Activity:
For every line in the entries that contains "surrogate", show the whole line.

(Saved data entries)
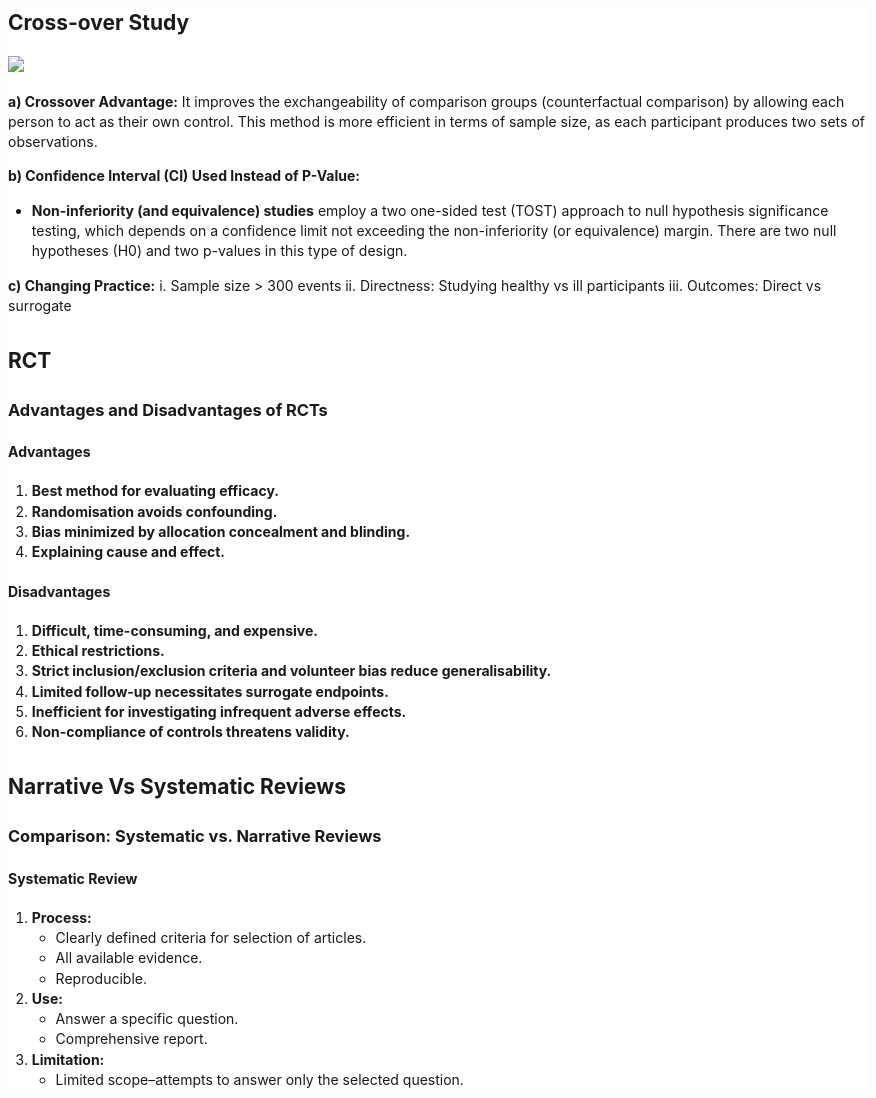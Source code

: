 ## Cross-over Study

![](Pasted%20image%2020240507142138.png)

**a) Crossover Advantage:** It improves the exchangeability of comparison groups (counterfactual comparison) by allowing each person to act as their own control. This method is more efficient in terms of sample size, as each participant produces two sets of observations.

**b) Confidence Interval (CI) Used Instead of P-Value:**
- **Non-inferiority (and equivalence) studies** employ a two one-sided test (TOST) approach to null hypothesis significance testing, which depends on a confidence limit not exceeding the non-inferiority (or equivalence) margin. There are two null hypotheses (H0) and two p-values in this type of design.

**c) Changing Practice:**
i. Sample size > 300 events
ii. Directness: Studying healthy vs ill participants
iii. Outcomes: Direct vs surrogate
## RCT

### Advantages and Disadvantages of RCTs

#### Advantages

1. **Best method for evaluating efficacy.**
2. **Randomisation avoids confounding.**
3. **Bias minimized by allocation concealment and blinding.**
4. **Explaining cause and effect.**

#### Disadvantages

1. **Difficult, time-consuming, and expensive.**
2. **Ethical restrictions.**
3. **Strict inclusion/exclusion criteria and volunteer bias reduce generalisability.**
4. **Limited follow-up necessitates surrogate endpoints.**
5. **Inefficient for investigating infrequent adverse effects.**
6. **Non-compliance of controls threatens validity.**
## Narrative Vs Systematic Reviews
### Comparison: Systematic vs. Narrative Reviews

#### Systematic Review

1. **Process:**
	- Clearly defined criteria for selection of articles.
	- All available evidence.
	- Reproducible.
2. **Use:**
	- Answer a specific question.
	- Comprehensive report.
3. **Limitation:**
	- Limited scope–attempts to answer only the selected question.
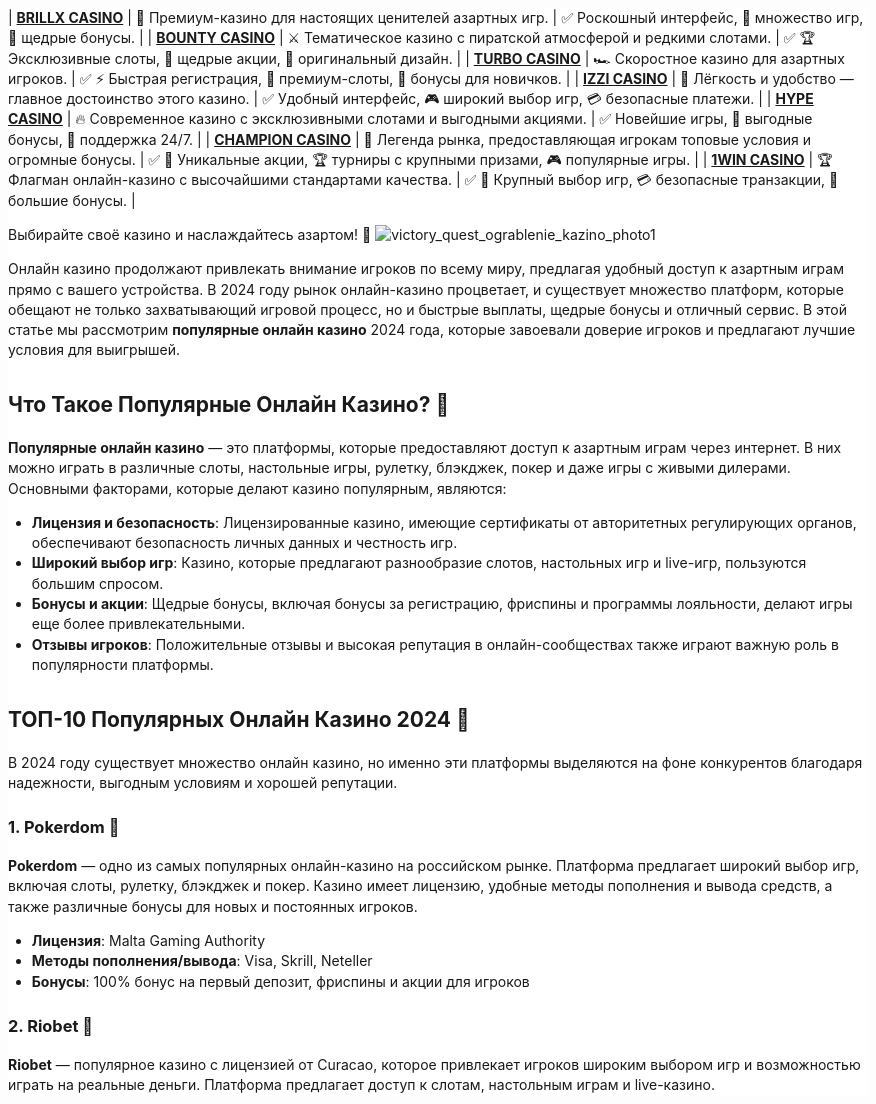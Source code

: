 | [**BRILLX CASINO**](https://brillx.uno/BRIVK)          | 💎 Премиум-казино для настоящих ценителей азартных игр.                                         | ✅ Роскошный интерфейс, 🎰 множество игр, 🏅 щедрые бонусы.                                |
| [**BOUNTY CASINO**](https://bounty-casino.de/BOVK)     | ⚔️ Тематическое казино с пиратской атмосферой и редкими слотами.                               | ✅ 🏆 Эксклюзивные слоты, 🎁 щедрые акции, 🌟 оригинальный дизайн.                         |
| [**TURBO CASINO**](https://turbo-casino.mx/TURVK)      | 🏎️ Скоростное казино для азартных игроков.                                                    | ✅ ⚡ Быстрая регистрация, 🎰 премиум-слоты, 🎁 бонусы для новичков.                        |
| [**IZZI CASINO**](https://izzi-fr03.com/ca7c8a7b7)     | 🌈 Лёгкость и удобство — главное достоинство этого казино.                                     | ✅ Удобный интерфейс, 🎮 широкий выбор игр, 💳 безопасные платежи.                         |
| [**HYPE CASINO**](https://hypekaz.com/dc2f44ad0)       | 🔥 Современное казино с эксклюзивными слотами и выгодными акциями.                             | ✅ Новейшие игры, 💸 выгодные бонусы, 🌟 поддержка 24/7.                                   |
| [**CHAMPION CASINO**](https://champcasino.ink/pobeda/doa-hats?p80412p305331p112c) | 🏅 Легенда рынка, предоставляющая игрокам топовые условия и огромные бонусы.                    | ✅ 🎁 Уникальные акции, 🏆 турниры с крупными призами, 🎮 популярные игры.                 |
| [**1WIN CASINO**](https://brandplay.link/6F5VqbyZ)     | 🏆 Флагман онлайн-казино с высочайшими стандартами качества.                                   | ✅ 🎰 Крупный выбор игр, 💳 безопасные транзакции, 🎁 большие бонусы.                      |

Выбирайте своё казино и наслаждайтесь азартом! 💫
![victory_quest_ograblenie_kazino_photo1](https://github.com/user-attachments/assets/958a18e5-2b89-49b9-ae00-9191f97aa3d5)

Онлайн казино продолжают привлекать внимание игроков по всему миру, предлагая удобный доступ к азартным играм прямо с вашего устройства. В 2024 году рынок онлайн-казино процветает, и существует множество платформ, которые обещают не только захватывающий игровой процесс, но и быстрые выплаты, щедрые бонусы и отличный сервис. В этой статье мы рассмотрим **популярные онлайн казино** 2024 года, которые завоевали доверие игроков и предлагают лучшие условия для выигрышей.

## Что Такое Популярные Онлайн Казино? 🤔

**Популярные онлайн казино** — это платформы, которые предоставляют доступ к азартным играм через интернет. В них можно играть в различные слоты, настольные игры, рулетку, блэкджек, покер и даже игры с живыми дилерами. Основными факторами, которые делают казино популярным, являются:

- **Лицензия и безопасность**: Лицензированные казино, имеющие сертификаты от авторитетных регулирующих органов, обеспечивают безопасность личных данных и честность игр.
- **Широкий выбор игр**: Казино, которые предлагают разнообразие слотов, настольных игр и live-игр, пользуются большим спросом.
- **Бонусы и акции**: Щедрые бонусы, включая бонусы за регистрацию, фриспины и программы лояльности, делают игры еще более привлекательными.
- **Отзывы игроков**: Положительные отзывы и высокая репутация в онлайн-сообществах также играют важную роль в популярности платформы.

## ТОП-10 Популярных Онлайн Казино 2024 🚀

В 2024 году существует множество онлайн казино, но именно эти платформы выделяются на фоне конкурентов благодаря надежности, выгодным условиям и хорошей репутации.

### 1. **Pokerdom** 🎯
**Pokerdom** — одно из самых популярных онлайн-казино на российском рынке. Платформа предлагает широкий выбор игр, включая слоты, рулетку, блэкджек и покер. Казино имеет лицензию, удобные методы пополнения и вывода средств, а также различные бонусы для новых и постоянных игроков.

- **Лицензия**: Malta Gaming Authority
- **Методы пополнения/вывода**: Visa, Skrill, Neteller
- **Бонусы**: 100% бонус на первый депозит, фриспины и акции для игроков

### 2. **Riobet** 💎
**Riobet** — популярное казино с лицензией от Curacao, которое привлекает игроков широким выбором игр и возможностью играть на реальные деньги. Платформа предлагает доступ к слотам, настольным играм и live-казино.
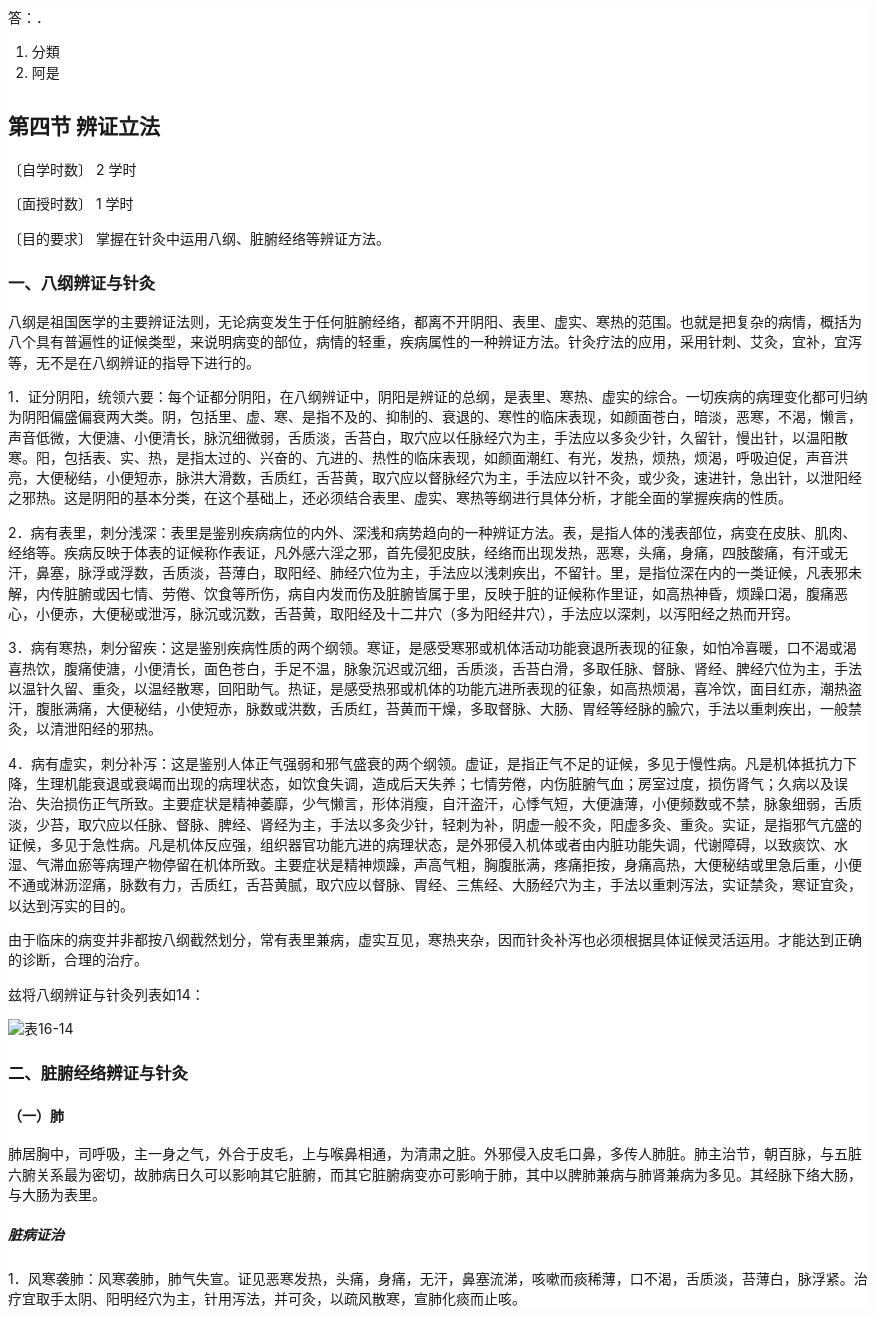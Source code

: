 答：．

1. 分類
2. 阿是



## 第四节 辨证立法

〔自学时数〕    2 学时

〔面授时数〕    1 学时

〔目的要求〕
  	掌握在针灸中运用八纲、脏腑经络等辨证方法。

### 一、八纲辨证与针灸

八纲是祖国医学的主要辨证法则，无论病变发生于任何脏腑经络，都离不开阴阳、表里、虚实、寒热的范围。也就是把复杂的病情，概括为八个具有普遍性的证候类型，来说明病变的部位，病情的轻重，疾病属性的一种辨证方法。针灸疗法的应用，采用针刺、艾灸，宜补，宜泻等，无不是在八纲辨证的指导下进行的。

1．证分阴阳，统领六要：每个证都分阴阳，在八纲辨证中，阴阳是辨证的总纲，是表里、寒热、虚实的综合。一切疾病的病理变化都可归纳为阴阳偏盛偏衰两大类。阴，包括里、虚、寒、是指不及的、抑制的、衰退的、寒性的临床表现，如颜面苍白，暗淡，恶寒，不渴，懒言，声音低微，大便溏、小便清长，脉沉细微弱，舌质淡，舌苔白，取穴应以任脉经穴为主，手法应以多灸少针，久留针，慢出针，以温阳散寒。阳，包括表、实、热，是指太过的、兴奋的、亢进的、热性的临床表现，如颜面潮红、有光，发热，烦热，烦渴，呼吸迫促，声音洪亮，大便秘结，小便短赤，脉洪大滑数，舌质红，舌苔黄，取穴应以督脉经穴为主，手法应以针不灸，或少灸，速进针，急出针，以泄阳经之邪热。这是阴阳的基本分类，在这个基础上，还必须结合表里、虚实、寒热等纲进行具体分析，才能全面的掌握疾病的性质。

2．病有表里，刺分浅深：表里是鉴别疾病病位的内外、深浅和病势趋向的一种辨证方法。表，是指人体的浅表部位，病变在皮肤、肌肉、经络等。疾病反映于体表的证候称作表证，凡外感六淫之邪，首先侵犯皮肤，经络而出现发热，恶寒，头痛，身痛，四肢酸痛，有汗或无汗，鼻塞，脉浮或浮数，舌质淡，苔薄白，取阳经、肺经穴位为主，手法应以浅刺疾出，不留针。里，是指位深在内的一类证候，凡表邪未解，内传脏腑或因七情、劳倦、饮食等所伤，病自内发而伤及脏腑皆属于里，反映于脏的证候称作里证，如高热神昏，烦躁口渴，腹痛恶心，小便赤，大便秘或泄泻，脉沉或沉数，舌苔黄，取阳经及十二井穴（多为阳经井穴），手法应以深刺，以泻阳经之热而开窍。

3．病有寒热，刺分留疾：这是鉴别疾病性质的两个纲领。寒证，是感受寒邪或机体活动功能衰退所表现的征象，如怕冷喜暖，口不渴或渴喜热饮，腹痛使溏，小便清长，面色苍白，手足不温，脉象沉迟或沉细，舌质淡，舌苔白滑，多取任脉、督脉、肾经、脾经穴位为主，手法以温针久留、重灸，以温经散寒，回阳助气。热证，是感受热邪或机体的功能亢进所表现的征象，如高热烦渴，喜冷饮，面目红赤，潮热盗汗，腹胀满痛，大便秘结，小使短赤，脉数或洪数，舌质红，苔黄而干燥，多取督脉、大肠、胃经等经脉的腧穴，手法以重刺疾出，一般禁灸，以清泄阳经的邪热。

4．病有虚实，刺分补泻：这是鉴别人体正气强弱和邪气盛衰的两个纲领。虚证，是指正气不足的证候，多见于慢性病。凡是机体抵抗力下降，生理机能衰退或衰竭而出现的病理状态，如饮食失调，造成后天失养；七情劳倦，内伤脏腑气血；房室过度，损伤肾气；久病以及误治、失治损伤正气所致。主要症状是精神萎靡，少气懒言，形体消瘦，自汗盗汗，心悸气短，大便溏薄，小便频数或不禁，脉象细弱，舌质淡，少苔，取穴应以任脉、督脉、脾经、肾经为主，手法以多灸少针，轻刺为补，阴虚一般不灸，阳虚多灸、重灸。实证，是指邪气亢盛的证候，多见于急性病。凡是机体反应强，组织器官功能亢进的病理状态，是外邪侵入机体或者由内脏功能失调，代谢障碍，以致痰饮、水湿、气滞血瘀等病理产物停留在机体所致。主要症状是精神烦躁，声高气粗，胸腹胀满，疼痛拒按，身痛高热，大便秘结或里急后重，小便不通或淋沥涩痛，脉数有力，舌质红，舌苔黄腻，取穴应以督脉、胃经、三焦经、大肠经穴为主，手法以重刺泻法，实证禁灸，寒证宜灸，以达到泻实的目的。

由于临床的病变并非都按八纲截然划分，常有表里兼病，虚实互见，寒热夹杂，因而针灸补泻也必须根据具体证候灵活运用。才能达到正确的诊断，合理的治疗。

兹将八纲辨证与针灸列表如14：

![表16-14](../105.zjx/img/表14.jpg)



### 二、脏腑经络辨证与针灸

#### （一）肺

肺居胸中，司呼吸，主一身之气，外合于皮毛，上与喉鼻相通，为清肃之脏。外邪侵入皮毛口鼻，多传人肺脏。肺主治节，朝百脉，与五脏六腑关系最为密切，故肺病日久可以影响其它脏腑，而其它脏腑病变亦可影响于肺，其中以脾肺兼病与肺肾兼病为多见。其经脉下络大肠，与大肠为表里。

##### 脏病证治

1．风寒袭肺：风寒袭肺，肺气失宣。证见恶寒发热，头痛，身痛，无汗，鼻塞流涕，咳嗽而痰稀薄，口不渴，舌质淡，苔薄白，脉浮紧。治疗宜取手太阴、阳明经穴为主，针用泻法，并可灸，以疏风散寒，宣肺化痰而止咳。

Response to this exercise:
iii. Outcomes: Direct vs surrogate
4. **Limited follow-up necessitates surrogate endpoints.**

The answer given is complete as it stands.